If 'crawl' is not specified, we get results from all crawls at once. Get a list by using the crawls endpoint:

$ curl "http://data.statmt.org:8080/crawls?pretty=1"
{
  "crawls": [
    "2012",
    "2013_20",
    "2014_15",
    "2014_23",
    "2014_35",
    "2014_41",
    "2014_42",
    "2014_49",
    "2014_52",
    "2015_06",
    "2015_11",
    "2015_14",
    "2015_18",
    "2015_22",
    "2015_27"
  ]
}

The 'locations' field hold url-location pairs the point into Amazon S3 where the full pages are stored. This includes the full location of the source file, and the length and offset at which the data is located. For example to get the last entry (http://hettahuskies.com/Location/Areaattractions/aaintro.php) compute the data range as (offset, offset + length -1) and download using e.g. curl:

$ curl -r 123806691-123810830 https://commoncrawl.s3.amazonaws.com/crawl-data/CC-MAIN-2013-20/segments/1368700212265/warc/CC-MAIN-20130516103012-00009-ip-10-60-113-184.ec2.internal.warc.gz | \
zcat | head -n 25

WARC/1.0
WARC-Type: response
WARC-Date: 2013-05-21T16:36:12Z
WARC-Record-ID: <urn:uuid:fa940850-e840-4dbc-9dda-8a12a983ea7f>
Content-Length: 11265
Content-Type: application/http; msgtype=response
WARC-Warcinfo-ID: <urn:uuid:0e0dc031-834b-4214-8734-436e417840b7>
WARC-Concurrent-To: <urn:uuid:1c9a8321-669c-44af-9d26-162048519f6d>
WARC-IP-Address: 85.13.248.54
WARC-Target-URI: http://hettahuskies.com/Location/Areaattractions/aaintro.php
WARC-Payload-Digest: sha1:FJYCE63U6QKI5EH7N5NVMBQB2GJA4TRE
WARC-Block-Digest: sha1:SBSHBG6E2ED3BPT5CU3QLMFLSF5WXF5G

HTTP/1.0 200 OK
Date: Tue, 21 May 2013 16:36:05 GMT
Content-Type: text/html; charset=UTF-8
Connection: close
Server: Apache
X-Powered-By: PHP/5.2.17

<U+FEFF>

<!DOCTYPE HTML PUBLIC "-//W3C//DTD XHTML 1.0 Transitional//EN" "http://www.w3.org/TR/xhtml1/DTD/xhtml1-transitional.dt
d">
<html [...]

Format is warc header, empty line, http response header, empty line, html content.
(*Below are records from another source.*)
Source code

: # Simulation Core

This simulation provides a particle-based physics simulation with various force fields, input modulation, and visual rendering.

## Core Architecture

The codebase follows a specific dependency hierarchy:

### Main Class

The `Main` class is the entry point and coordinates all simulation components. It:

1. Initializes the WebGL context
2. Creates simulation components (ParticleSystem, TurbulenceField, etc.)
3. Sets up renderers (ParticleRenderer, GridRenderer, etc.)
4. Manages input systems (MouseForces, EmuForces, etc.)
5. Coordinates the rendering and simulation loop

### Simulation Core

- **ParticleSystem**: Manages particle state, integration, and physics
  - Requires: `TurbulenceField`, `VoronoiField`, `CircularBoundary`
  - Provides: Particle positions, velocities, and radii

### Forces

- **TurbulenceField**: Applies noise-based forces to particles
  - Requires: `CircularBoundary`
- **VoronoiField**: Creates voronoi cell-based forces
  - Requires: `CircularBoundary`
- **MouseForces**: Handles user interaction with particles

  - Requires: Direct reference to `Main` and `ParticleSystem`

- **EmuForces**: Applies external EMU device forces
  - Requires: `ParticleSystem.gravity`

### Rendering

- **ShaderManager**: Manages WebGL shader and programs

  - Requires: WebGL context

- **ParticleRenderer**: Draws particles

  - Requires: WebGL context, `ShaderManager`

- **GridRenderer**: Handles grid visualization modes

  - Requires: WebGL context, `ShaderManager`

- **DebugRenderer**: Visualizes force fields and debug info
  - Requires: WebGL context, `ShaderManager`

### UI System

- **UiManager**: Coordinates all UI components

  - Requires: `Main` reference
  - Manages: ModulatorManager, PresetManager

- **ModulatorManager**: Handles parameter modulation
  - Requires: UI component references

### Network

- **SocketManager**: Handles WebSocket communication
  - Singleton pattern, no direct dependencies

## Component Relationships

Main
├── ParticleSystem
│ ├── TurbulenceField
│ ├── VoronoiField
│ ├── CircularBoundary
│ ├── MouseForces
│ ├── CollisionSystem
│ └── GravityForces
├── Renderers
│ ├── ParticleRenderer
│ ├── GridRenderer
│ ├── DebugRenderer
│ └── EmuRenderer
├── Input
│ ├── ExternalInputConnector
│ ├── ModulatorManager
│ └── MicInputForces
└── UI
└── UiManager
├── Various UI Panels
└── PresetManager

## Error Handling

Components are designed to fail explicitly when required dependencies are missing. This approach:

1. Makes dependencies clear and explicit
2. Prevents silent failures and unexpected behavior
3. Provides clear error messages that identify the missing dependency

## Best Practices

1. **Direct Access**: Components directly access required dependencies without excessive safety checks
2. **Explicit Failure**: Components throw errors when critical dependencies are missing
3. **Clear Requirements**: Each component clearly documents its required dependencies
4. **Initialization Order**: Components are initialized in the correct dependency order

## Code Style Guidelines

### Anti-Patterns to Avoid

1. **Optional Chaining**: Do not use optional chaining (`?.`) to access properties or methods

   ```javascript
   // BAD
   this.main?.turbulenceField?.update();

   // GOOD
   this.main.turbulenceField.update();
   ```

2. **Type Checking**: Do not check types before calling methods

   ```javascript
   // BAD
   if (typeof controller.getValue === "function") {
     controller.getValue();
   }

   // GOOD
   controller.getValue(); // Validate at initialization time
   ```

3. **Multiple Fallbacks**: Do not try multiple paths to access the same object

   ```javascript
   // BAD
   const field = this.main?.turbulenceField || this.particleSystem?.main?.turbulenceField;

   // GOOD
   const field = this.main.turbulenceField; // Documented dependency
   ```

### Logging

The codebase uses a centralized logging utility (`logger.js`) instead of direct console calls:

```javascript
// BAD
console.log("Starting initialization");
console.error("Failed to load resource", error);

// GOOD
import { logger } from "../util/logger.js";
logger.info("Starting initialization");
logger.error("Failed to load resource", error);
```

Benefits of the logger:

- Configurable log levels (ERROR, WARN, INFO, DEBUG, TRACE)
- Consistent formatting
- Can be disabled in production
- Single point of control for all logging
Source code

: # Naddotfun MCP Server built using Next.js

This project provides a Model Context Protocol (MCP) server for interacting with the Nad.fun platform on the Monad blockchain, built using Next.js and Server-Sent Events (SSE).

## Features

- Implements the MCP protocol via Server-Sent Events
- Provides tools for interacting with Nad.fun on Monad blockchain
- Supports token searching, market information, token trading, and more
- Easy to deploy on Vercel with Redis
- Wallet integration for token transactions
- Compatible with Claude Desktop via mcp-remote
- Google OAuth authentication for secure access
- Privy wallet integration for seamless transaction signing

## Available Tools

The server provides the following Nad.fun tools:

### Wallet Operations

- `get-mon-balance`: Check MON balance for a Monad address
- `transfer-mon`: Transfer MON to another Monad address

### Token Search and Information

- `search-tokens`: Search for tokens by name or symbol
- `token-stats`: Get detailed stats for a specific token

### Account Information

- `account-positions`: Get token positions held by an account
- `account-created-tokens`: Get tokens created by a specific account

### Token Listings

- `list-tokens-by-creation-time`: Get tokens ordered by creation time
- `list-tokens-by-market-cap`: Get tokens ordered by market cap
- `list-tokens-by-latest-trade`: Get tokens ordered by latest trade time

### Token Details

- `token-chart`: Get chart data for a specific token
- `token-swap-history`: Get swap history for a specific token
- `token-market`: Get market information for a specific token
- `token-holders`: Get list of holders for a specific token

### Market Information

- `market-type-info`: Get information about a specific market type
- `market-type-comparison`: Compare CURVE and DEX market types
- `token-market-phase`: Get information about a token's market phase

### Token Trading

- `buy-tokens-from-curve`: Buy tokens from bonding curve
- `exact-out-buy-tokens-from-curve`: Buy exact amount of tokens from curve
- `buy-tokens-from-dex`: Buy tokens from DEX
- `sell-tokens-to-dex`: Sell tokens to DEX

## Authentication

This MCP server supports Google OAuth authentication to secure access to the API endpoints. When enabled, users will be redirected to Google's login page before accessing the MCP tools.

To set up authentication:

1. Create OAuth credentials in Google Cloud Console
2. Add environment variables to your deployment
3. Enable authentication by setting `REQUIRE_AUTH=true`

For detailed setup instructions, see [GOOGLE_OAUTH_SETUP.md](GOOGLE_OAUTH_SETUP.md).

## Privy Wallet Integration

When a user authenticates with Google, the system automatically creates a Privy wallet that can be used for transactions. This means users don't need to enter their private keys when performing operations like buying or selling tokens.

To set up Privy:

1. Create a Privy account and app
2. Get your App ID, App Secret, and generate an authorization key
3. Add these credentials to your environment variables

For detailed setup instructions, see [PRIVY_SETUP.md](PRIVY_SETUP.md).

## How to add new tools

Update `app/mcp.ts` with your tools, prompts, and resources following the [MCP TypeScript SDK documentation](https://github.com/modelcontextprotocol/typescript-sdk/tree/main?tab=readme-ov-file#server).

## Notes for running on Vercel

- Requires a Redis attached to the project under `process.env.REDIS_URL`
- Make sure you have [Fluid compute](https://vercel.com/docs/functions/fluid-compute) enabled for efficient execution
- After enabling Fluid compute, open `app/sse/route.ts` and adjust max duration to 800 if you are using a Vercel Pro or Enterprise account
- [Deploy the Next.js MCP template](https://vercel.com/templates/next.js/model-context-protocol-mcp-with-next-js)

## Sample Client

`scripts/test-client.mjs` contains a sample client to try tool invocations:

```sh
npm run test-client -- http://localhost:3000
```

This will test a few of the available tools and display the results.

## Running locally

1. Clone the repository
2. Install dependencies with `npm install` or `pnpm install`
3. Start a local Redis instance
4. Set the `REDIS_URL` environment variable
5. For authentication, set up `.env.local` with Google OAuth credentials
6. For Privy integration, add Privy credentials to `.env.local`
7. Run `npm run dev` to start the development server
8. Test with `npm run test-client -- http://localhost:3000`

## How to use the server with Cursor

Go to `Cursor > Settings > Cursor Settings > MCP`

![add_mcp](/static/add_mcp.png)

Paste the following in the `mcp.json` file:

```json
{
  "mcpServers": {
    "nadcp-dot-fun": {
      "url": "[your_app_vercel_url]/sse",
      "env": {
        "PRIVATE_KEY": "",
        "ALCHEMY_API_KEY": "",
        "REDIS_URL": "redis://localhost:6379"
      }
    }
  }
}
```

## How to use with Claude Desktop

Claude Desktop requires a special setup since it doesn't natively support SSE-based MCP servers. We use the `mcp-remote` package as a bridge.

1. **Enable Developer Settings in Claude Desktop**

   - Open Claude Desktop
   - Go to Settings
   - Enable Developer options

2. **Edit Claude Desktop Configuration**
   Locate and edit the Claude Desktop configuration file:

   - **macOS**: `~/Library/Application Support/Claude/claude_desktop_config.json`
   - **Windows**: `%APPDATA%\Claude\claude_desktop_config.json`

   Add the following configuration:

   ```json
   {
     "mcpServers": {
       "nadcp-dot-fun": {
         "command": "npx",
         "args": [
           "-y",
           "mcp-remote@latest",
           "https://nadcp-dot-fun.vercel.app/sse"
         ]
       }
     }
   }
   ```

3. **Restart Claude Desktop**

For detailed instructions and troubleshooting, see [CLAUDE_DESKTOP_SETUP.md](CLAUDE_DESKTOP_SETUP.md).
Check out download_candidates.py for downloading code in python using connection pools.

Results from the metadata API are limited to 10000 per request by default, just to keep the result size reasonable. Set max_results to a higher value to increase this limit. For batch processing we can access the DB locally and use the C++ interface.